Aim of the exercise
For the listing that follows, give again exactly the lines from the one with "- Feature breakdown by category" to the one with "- **Length:** 600+ lines", including both.

Extracted entries

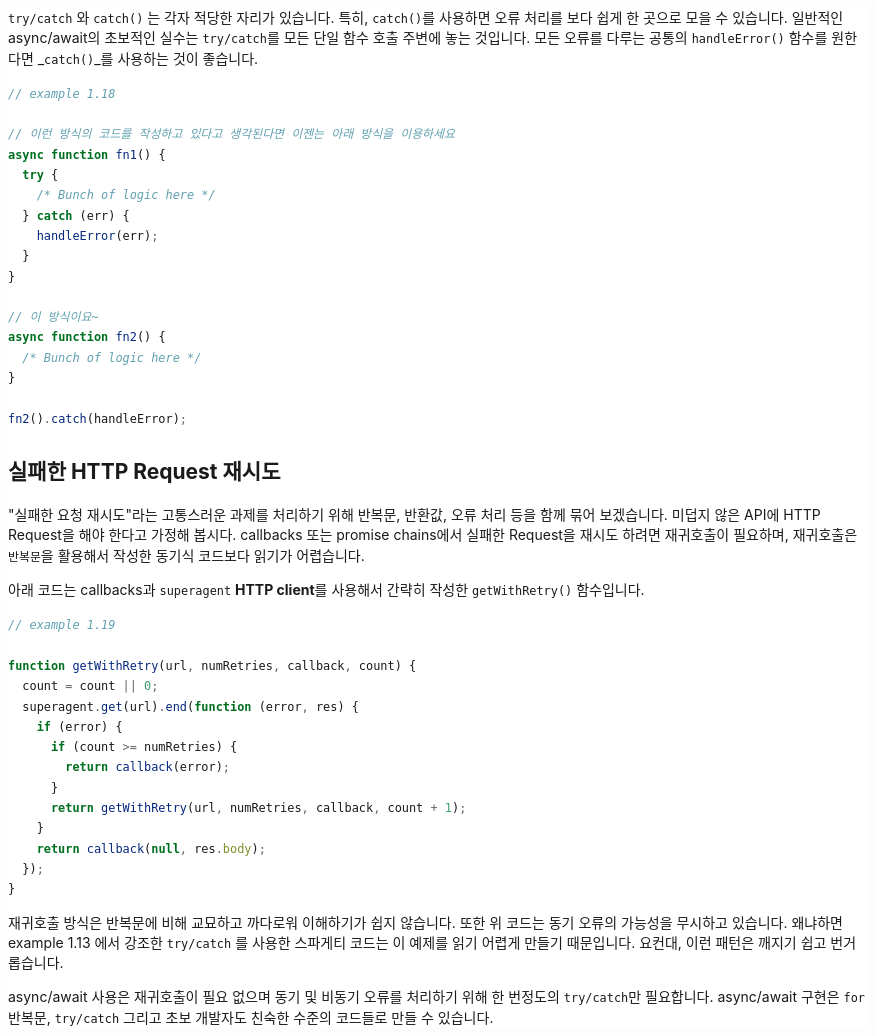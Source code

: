 `try/catch` 와 `catch()` 는 각자 적당한 자리가 있습니다. 특히, `catch()`를 사용하면 오류 처리를 보다 쉽게 한 곳으로 모을 수 있습니다. 일반적인 async/await의 초보적인 실수는 `try/catch`를 모든 단일 함수 호출 주변에 놓는 것입니다. 모든 오류를 다루는 공통의 `handleError()` 함수를 원한다면 _`catch()`_를 사용하는 것이 좋습니다.

```jsx
// example 1.18

// 이런 방식의 코드를 작성하고 있다고 생각된다면 이젠는 아래 방식을 이용하세요
async function fn1() {
  try {
    /* Bunch of logic here */
  } catch (err) {
    handleError(err);
  }
}

// 이 방식이요~
async function fn2() {
  /* Bunch of logic here */
}

fn2().catch(handleError);
```

## 실패한 HTTP Request 재시도

"실패한 요청 재시도"라는 고통스러운 과제를 처리하기 위해 반복문, 반환값, 오류 처리 등을 함께 묶어 보겠습니다. 미덥지 않은 API에 HTTP Request을 해야 한다고 가정해 봅시다. callbacks 또는 promise chains에서 실패한 Request을 재시도 하려면 재귀호출이 필요하며, 재귀호출은 `반복문`을 활용해서 작성한 동기식 코드보다 읽기가 어렵습니다.

아래 코드는 callbacks과 `superagent` **HTTP client**를 사용해서 간략히 작성한 `getWithRetry()` 함수입니다.

```jsx
// example 1.19

function getWithRetry(url, numRetries, callback, count) {
  count = count || 0;
  superagent.get(url).end(function (error, res) {
    if (error) {
      if (count >= numRetries) {
        return callback(error);
      }
      return getWithRetry(url, numRetries, callback, count + 1);
    }
    return callback(null, res.body);
  });
}
```

재귀호출 방식은 반복문에 비해 교묘하고 까다로워 이해하기가 쉽지 않습니다. 또한 위 코드는 동기 오류의 가능성을 무시하고 있습니다. 왜냐하면 example 1.13 에서 강조한 `try/catch` 를 사용한 스파게티 코드는 이 예제를 읽기 어렵게 만들기 때문입니다. 요컨대, 이런 패턴은 깨지기 쉽고 번거롭습니다.

async/await 사용은 재귀호출이 필요 없으며 동기 및 비동기 오류를 처리하기 위해 한 번정도의 `try/catch`만 필요합니다. async/await 구현은 `for` 반복문, `try/catch` 그리고 초보 개발자도 친숙한 수준의 코드들로 만들 수 있습니다.
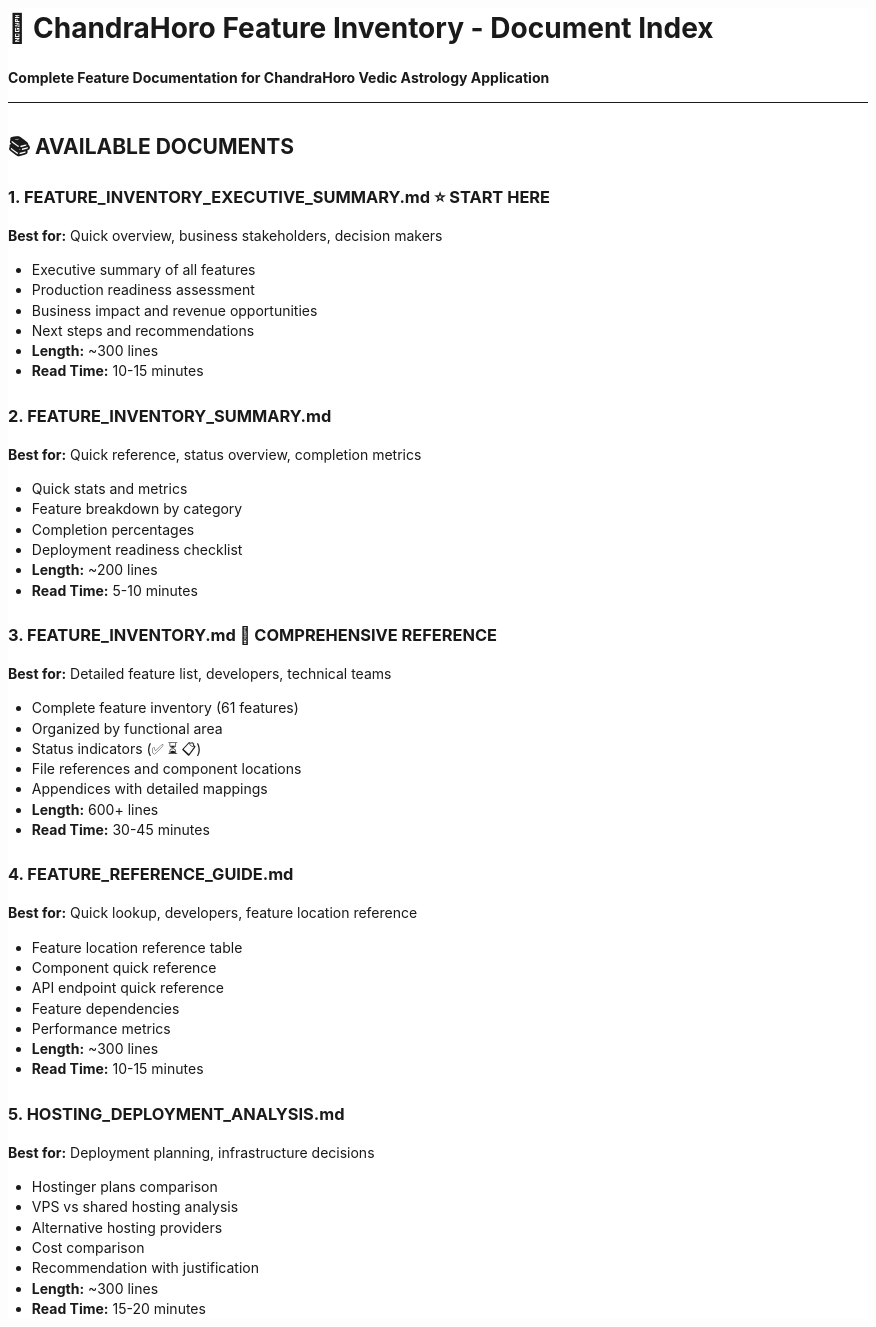 # 📑 ChandraHoro Feature Inventory - Document Index

**Complete Feature Documentation for ChandraHoro Vedic Astrology Application**

---

## 📚 AVAILABLE DOCUMENTS

### 1. **FEATURE_INVENTORY_EXECUTIVE_SUMMARY.md** ⭐ START HERE
**Best for:** Quick overview, business stakeholders, decision makers
- Executive summary of all features
- Production readiness assessment
- Business impact and revenue opportunities
- Next steps and recommendations
- **Length:** ~300 lines
- **Read Time:** 10-15 minutes

### 2. **FEATURE_INVENTORY_SUMMARY.md**
**Best for:** Quick reference, status overview, completion metrics
- Quick stats and metrics
- Feature breakdown by category
- Completion percentages
- Deployment readiness checklist
- **Length:** ~200 lines
- **Read Time:** 5-10 minutes

### 3. **FEATURE_INVENTORY.md** 📖 COMPREHENSIVE REFERENCE
**Best for:** Detailed feature list, developers, technical teams
- Complete feature inventory (61 features)
- Organized by functional area
- Status indicators (✅ ⏳ 📋)
- File references and component locations
- Appendices with detailed mappings
- **Length:** 600+ lines
- **Read Time:** 30-45 minutes

### 4. **FEATURE_REFERENCE_GUIDE.md**
**Best for:** Quick lookup, developers, feature location reference
- Feature location reference table
- Component quick reference
- API endpoint quick reference
- Feature dependencies
- Performance metrics
- **Length:** ~300 lines
- **Read Time:** 10-15 minutes

### 5. **HOSTING_DEPLOYMENT_ANALYSIS.md**
**Best for:** Deployment planning, infrastructure decisions
- Hostinger plans comparison
- VPS vs shared hosting analysis
- Alternative hosting providers
- Cost comparison
- Recommendation with justification
- **Length:** ~300 lines
- **Read Time:** 15-20 minutes
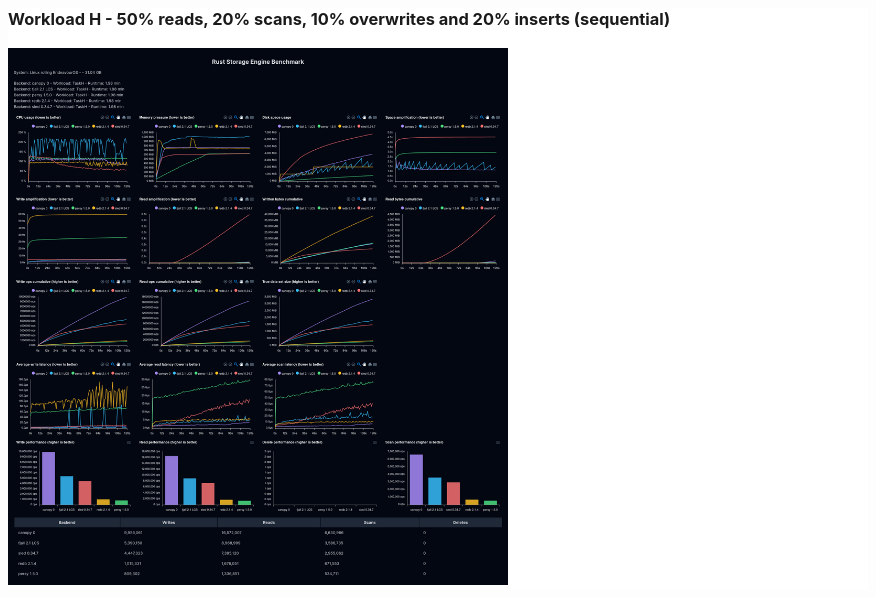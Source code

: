 ### Workload H - 50% reads, 20% scans, 10% overwrites and 20% inserts (sequential)

<img width="500" src="assets/rust-storage-bench/task_h_seq_512v.png">
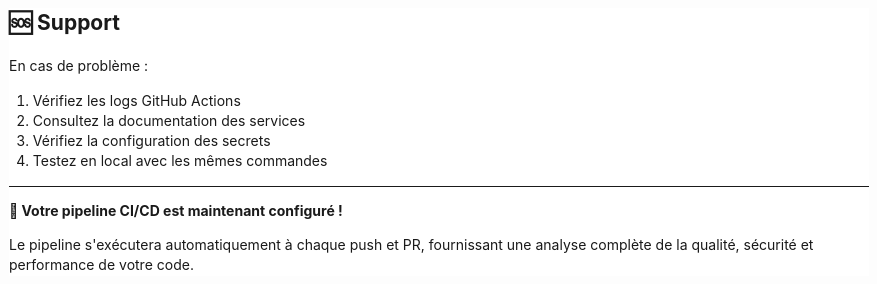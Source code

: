 ## 🆘 Support

En cas de problème :
1. Vérifiez les logs GitHub Actions
2. Consultez la documentation des services
3. Vérifiez la configuration des secrets
4. Testez en local avec les mêmes commandes

---

**🎉 Votre pipeline CI/CD est maintenant configuré !**

Le pipeline s'exécutera automatiquement à chaque push et PR, fournissant une analyse complète de la qualité, sécurité et performance de votre code.
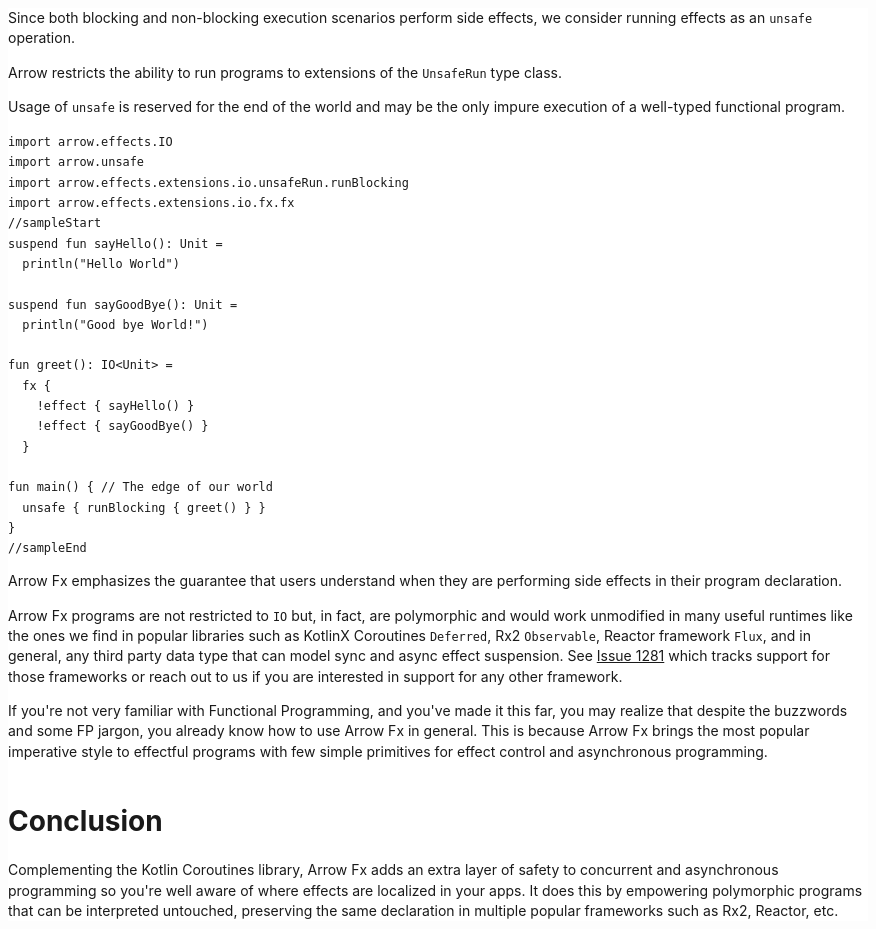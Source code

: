 Since both blocking and non-blocking execution scenarios perform side effects, we consider running effects as an `unsafe` operation.

Arrow restricts the ability to run programs to extensions of the `UnsafeRun` type class. 

Usage of `unsafe` is reserved for the end of the world and may be the only impure execution of a well-typed functional program.

```kotlin:ank:playground
import arrow.effects.IO
import arrow.unsafe
import arrow.effects.extensions.io.unsafeRun.runBlocking
import arrow.effects.extensions.io.fx.fx
//sampleStart
suspend fun sayHello(): Unit =
  println("Hello World")
  
suspend fun sayGoodBye(): Unit =
  println("Good bye World!")
  
fun greet(): IO<Unit> =
  fx {
    !effect { sayHello() }
    !effect { sayGoodBye() }
  }

fun main() { // The edge of our world
  unsafe { runBlocking { greet() } }
}
//sampleEnd 
```

Arrow Fx emphasizes the guarantee that users understand when they are performing side effects in their program declaration.

Arrow Fx programs are not restricted to `IO` but, in fact, are polymorphic and would work unmodified in many useful runtimes like the ones we find in popular libraries such as KotlinX Coroutines `Deferred`, Rx2 `Observable`, Reactor framework `Flux`, and in general, any third party data type that can model sync and async effect suspension. See [Issue 1281](https://github.com/arrow-kt/arrow/issues/1281) which tracks support for those frameworks or reach out to us if you are interested in support for any other framework.

If you're not very familiar with Functional Programming, and you've made it this far, you may realize that despite the buzzwords and some FP jargon, you already know how to use Arrow Fx in general. This is because Arrow Fx brings the most popular imperative style to effectful programs with few simple primitives for effect control and asynchronous programming.


# Conclusion

Complementing the Kotlin Coroutines library, Arrow Fx adds an extra layer of safety to concurrent and asynchronous programming so you're well aware of where effects are localized in your apps.
It does this by empowering polymorphic programs that can be interpreted untouched, preserving the same declaration in multiple popular frameworks such as Rx2, Reactor, etc.
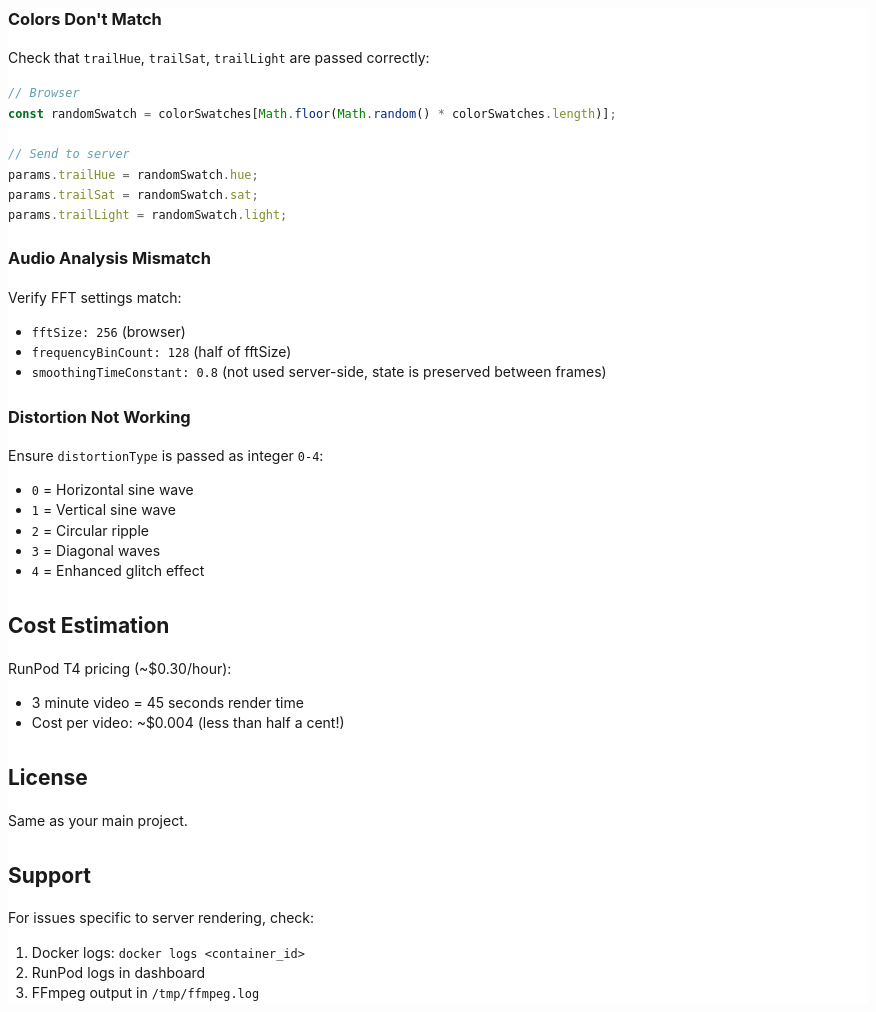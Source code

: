### Colors Don't Match

Check that `trailHue`, `trailSat`, `trailLight` are passed correctly:

```javascript
// Browser
const randomSwatch = colorSwatches[Math.floor(Math.random() * colorSwatches.length)];

// Send to server
params.trailHue = randomSwatch.hue;
params.trailSat = randomSwatch.sat;
params.trailLight = randomSwatch.light;
```

### Audio Analysis Mismatch

Verify FFT settings match:
- `fftSize: 256` (browser)
- `frequencyBinCount: 128` (half of fftSize)
- `smoothingTimeConstant: 0.8` (not used server-side, state is preserved between frames)

### Distortion Not Working

Ensure `distortionType` is passed as integer `0-4`:
- `0` = Horizontal sine wave
- `1` = Vertical sine wave  
- `2` = Circular ripple
- `3` = Diagonal waves
- `4` = Enhanced glitch effect

## Cost Estimation

RunPod T4 pricing (~$0.30/hour):
- 3 minute video = 45 seconds render time
- Cost per video: ~$0.004 (less than half a cent!)

## License

Same as your main project.

## Support

For issues specific to server rendering, check:
1. Docker logs: `docker logs <container_id>`
2. RunPod logs in dashboard
3. FFmpeg output in `/tmp/ffmpeg.log`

The completed task
- Feature breakdown by category
- Completion percentages
- Deployment readiness checklist
- **Length:** ~200 lines
- **Read Time:** 5-10 minutes

### 3. **FEATURE_INVENTORY.md** 📖 COMPREHENSIVE REFERENCE
**Best for:** Detailed feature list, developers, technical teams
- Complete feature inventory (61 features)
- Organized by functional area
- Status indicators (✅ ⏳ 📋)
- File references and component locations
- Appendices with detailed mappings
- **Length:** 600+ lines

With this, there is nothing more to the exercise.